Do you guys want to go to Mommy's funeral?
We said, yes, of course.
And then he was like, okay, but I'm not invited.
They're not letting me go.
And so it was basically like, okay, now we had to choose between supporting our dad or getting
that closure with our mom and saying goodbye to her.
And so he basically framed it as like looking back, you can very clearly tell, like he's telling
us he doesn't want us to go.
Amanda and Rebecca at this point understand only that their mother had died, tragically,
that she'd left late one Friday night and never returned,
that their sister and aunt believed their dad had killed her.
It's as though the girls were on opposite sides of soundproof glass,
shouting into the void.
Alex was, no doubt, the loudest voice.
And I was like, no, sir, you're not.
You might not be arrested yet, but you're a person.
crime suspect in this investigation.
And so I sued him.
I sued him for the rights to her body and I sued him over the life insurance.
And I was like, nope.
It turned out, Nikki as a breadwinner had the foresight to take out multiple life insurance policies.
She had three with State Farm.
They were worth a half a million dollars, payable at the time of death.
And the primary beneficiary was none other than Matt Liley.
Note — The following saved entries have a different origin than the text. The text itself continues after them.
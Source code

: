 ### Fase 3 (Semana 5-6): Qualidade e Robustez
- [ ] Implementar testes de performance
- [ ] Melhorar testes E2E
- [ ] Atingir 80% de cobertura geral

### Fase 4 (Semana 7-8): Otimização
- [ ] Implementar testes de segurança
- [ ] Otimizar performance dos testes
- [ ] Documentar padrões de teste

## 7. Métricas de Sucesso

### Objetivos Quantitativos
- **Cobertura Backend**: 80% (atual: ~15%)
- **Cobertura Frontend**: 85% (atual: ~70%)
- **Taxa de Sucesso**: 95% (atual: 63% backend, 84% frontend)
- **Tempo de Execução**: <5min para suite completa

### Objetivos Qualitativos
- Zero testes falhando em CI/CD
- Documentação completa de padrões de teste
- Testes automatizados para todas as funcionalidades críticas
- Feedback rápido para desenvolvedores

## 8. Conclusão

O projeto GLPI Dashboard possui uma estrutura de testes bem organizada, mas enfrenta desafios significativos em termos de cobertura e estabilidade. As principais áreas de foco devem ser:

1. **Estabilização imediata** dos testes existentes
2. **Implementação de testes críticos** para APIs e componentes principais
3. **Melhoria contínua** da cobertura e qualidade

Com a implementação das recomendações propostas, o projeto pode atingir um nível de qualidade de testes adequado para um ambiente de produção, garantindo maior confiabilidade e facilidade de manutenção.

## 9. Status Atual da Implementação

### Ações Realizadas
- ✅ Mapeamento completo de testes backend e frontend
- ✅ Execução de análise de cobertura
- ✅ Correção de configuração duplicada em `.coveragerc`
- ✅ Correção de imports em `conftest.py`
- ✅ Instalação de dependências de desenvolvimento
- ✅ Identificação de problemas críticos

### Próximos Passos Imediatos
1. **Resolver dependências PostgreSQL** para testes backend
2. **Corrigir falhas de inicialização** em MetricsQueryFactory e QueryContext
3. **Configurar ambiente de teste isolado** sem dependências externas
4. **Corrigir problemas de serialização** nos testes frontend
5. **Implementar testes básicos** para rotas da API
So Alex's lawyer, a man named Noel Benedict, gave her some advice.
You need to sue for wrongful death to stop the life insurance from being paid to him.
He was like, you need to stop their life insurance.
And the only way to do that right now is to file a civil suit because he's not being charged criminally right now.
That's how Alex, all of 19 years old, opened up another front in her ongoing battle with Matt.
It was terribly hard, but necessary.
There's a lot of history there.
Sorry, I don't talk about that very well.
But there was a lot of abuse as a very young child,
even as young as four years old.
So I think my backbone just comes from needing to survive
and find a way away from him my whole life.
State Farm started a routine investigation,
as they do in cases of a homicide,
into whether or not Matt was involved.
Because in Georgia, a murderer,
can't get insurance proceeds, even if they are the beneficiary.
He pleads his case on calls with them.
He told one agent that he hasn't been charged or arrested and protested his innocence.
He also told Carol, that's the name of the agent, that his wife's family blamed him and thought
he was controlling.
He denied he was.
One time in September, about six weeks after Nikki's murder, was particularly revealing.
Two state farm agents were comparing notes about math.
and they not only caught him in a lie,
they found possible evidence of premeditation.
Carol said Matt told her that he didn't know about the life insurance policies.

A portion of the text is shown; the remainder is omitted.